UniLogic supports key IEC 61131-3 function blocks directly in the ST editor, including bistables, edge detection, counters, timers, and RTC blocks.

These are stateful blocks; they maintain internal data across scan cycles, unlike simple one-shot functions. All blocks must be declared as instances.

Bistable (RS, SR)

A bistable latch remembers its state; once set, it stays set until explicitly reset, even if the trigger that set it is no longer active. This makes bistable blocks ideal for:

Motor run/stop control - press Start to latch ON, press Stop to latch OFF
Alarm latching - latch an alarm TRUE when a fault occurs, clear it only when acknowledged
Mode selection - hold a machine in a state until a condition explicitly changes it

Two types are available. The difference is only in what happens if both inputs are TRUE at the same time:

Block	Dominant Input	Wins when both S and R are TRUE
RS	R (Reset)	Q becomes FALSE - Stop always wins. Use when safety requires that reset takes priority
SR	S (Set)	Q becomes TRUE - Start always wins. Use when you need the set condition to take precedence

Edge Detection

These function blocks detect signal transitions and fire a single-cycle pulse on the output Q.

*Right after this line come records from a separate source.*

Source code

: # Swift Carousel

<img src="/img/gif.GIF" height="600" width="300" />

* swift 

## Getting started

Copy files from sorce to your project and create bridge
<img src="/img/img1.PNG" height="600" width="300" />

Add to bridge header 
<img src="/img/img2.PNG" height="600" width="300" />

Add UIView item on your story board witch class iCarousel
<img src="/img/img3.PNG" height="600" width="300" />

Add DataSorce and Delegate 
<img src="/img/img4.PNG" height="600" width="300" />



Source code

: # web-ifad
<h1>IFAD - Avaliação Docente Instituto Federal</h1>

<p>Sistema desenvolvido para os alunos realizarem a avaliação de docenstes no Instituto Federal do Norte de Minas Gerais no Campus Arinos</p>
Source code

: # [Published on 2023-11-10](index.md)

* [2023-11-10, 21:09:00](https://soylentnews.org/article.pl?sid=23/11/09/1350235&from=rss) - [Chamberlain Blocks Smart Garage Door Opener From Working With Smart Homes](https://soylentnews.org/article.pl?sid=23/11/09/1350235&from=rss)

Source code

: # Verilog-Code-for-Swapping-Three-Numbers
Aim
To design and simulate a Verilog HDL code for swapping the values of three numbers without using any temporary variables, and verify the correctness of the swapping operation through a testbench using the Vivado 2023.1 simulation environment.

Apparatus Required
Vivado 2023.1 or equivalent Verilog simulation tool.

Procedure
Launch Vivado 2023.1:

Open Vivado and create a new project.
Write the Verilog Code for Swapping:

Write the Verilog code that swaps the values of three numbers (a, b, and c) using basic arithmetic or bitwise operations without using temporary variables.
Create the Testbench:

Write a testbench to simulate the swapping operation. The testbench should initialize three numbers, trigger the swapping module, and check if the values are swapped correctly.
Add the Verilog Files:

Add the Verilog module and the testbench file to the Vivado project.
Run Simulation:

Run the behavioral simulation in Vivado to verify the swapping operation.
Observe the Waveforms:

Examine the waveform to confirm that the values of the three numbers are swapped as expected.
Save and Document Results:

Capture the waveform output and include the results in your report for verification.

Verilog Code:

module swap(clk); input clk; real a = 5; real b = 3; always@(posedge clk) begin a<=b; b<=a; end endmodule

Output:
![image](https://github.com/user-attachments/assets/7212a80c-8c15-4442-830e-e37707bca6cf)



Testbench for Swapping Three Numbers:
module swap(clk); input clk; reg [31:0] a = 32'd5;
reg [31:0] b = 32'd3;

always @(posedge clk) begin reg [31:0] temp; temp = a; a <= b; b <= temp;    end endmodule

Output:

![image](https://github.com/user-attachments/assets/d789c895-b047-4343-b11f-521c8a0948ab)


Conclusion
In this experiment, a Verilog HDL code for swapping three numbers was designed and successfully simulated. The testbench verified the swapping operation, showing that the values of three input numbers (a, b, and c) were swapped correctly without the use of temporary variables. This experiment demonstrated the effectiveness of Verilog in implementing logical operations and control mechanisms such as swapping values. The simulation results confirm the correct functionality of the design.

R_TRIG (Rising Edge) - Pulse when CLK transitions from 0 -> 1
F_TRIG (Falling Edge) - Pulse when CLK transitions from 1 -> 0

Declaration and Usage

Q is a Read-only output member. CLK is the Hidden input member.
Both blocks maintain internal state (M) across cycles - never reset Q manually.

Counters: CTU, CTD, and CTUD

Counters track events based on signal transitions.

CTU - Count Up

Counts up from 0 to a preset value.

Property	Type	Access	Description
CU	BIT	Input (Hidden)	Count-up trigger. A rising edge increments the counter value CV by 1
R	BIT	Input (Hidden)	Resets the output Q and the counter value CV
PV	INT	Input (Hidden)	The counter limit value
Q	BIT	Read-only output	Set to TRUE when the counter value CV reaches PV
CV	INT	Read-only output	The current count value

Declaration and Usage example:

VAR
    Counter : CTU;
END_VAR

Counter(
    CU := SensorPulse,
    R := ResetButton,
    PV := 10
);

ReachedLimit := Counter.Q;
CurrentCount := Counter.CV;

CTD - Count Down

Counts down from a preset value to 0.

Property	Type	Access	Description
CD	BIT	Input (Hidden)	Count-down trigger. A rising edge decrements the counter value CV by 1
LD	BIT	Input (Hidden)	Load preset value
PV	INT	Input (Hidden)	The counter limit value
Q	BIT	Read-only output	Set to TRUE when the counter value CV reaches PV
CV	INT	Read-only output	The current count value

Declaration and Usage example:

VAR
    DownCounter : CTD;
END_VAR

DownCounter(
    CD := Pulse,
    LD := LoadButton,
    PV := 20
);

ReachedLimit := Counter.Q;
CurrentCount := Counter.CV;

CTUD - Count Up/Down

Counts upward on rising edges of CU and downward on rising edges of CD.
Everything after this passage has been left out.